Tom Thibodeau thankfully flipped the script. In his inaugural season, Thibodeau quickly established a standard. The Knicks were going to show up every night, ferociously compete, and if you didn’t match that energy, good luck. The chemistry among the players and coaching staff radiated off the screen during the 41-win season. 

Still, it’s just one season. If you have followed the Knicks long enough, you know the good moments are fleeting, while the bad ones seem to linger.

That is what made Vegas so special and reassuring about the franchise’s rebirth. 

Getting caught up in the Summer League is nothing new, however, this Las Vegas experience hit different. There was noticeable energy with the Knicks Summer League squad. 

Immanuel Quickley and Obi Toppin carried that “Ali in Olympic Village” confidence. The rookies, eager to prove themselves, followed the sophomores’ lead to play to the standard they knew Thibodeau expected from them when the real games start.

The Knicks played a Vegas-high six games and finished 4-2. In all six games, there was a consistent edge to the team. It wasn’t so much the talent that had me glued to the screen as much as it was the familiarity with the Thibodeau Knicks I had grown to love over the last year.

One sequence, in particular, embodied the Thibodeau Knicks ethos, coming in the team’s third game. There were 26 seconds left in the first half. Deuce McBride picked Austin Reaves up from three-quarters court, staying in Reaves’ hip pocket like ‘09 Darrelle Revis. 

McBride’s unrelenting defense forces Reaves to pick the ball up. Reaves kicked it back up top to Justin Robinson, who is met by a swarming Quentin Grimes. Robinson plays hot potato, swinging to Mac McClung who is forced inside the arc by a swarming Immanuel Quickley with Obi Toppin or Jericho Sims sitting back wishing McClung would try it. McClung opted to kick it back out Reaves who relocated beyond on the arc, McBride still attached to the hip. Reaves unsuccessfully tries to shake McBride before firing an airball for a 24-second violation. 

The whole sequence was art. And for Tom Thibodeau, who watched courtside, it was a vision realized. 
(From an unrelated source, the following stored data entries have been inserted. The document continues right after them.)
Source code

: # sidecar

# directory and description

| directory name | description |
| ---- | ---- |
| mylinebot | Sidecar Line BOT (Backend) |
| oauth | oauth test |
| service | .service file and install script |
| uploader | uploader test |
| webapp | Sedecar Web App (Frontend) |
“If you watch New York night in and night out, they don’t have great single defenders. Whatever their defensive game plan is, that shit is great. They play great defense as a team at all times. I love watching them play defense. I feel they’re the best defensive team in the league. They play hard. They take you out of your stuff and pressure you.” 

That was Anthony Edwards describing exactly what you saw in that clip above, the expectation opposing players now have when they face the Knicks.

There were individual flashes too that triggered flashbacks. When Quentin Grimes went right at top pick Cade Cunningham or when Deuce McBride made it his mission to put Sharife Cooper in a straitjacket. It was in those moments you could clearly see these two played like Thibodeau guys, played like Knicks.

Grimes taking on the challenge of defending Cunningham felt eerily similar to Barrett taking on the challenge of defending Kawhi Leonard.

It was anticipated Thibodeau would attempt to “restore the feeling” at the Garden; bring the gritty, hardworking, defensive-minded demeanor of the Riley/Van Gundy teams back to New York. The front office supplied the head coach with a group of gym rats, and the head coach returned the favor by restoring a standard of Knicks basketball.

Blowouts have become rare occurrences. Defense is the heartbeat of the team. The best players put in as much work in the gym as the guy at the end of the bench.

The front office took important steps in building the roster out to match this rebrand, keeping the core together, and swapping out the bad parts for improvements, without sacrificing this rediscovered brand of basketball.

Veteran leaders and Thibodeau guys, Derrick Rose and Taj Gibson, were re-signed. Strong seasons from Alec Burks and Nerlens Noel were rewarded with multi-year deals. Randle, the team’s MVP on the floor, inked to a big extension, proclaiming he wants to spend his prime in New York.

The few additions that were made to the roster fit with this new Knick archetype.

Evan Fournier surely was not the big free-agent signing fans were clamoring for, and does not appear to be one of these guys on the surface. But Fournier played for Steve Clifford in Orlando, which means he kind of already played for Thibodeau already. Clifford was an assistant coach with Thibodeau in New York in the early 2000s, shares a similar vision on team-building, and said was said to be fond of Fournier.

“There’s nothing more important when you play 82 games than having a guy who you never have to worry whether he’s going to try hard,” Clifford said about Fournier. “It was a given with him. Played hurt, played really hurt, always ready to play, always into the game plan and badly wanted to win.”

The greatest ability is availability, and if you’re available, you can bet you are playing. Randle and Barrett learned this last year, finishing first and second in minutes played in the league last season. Kemba Walker—the surprise star signing, who coincidentally also played for Clifford—found out during his introductory press conference when asked if he would play back-to-backs.

Speaking of Kemba, his homecoming was perfect for so many reasons. His reputation as a hard worker figures to fit well with a group that stays in the gym 24/7. It also represents a stark shift in perception of the franchise. Walker, and to a lesser extent Fournier, wanted to play in New York, wanted to be a Knick.

There are still steps to be taken next season and beyond before the Knicks can be deemed “back,” but one unmistakable thing is that there is a renewed standard in New York. Tom Thibodeau and Leon Rose gave New York more than a fun season, they have given the team an identity it has sorely been searching for.

Finally, “Knicks basketball” means something again.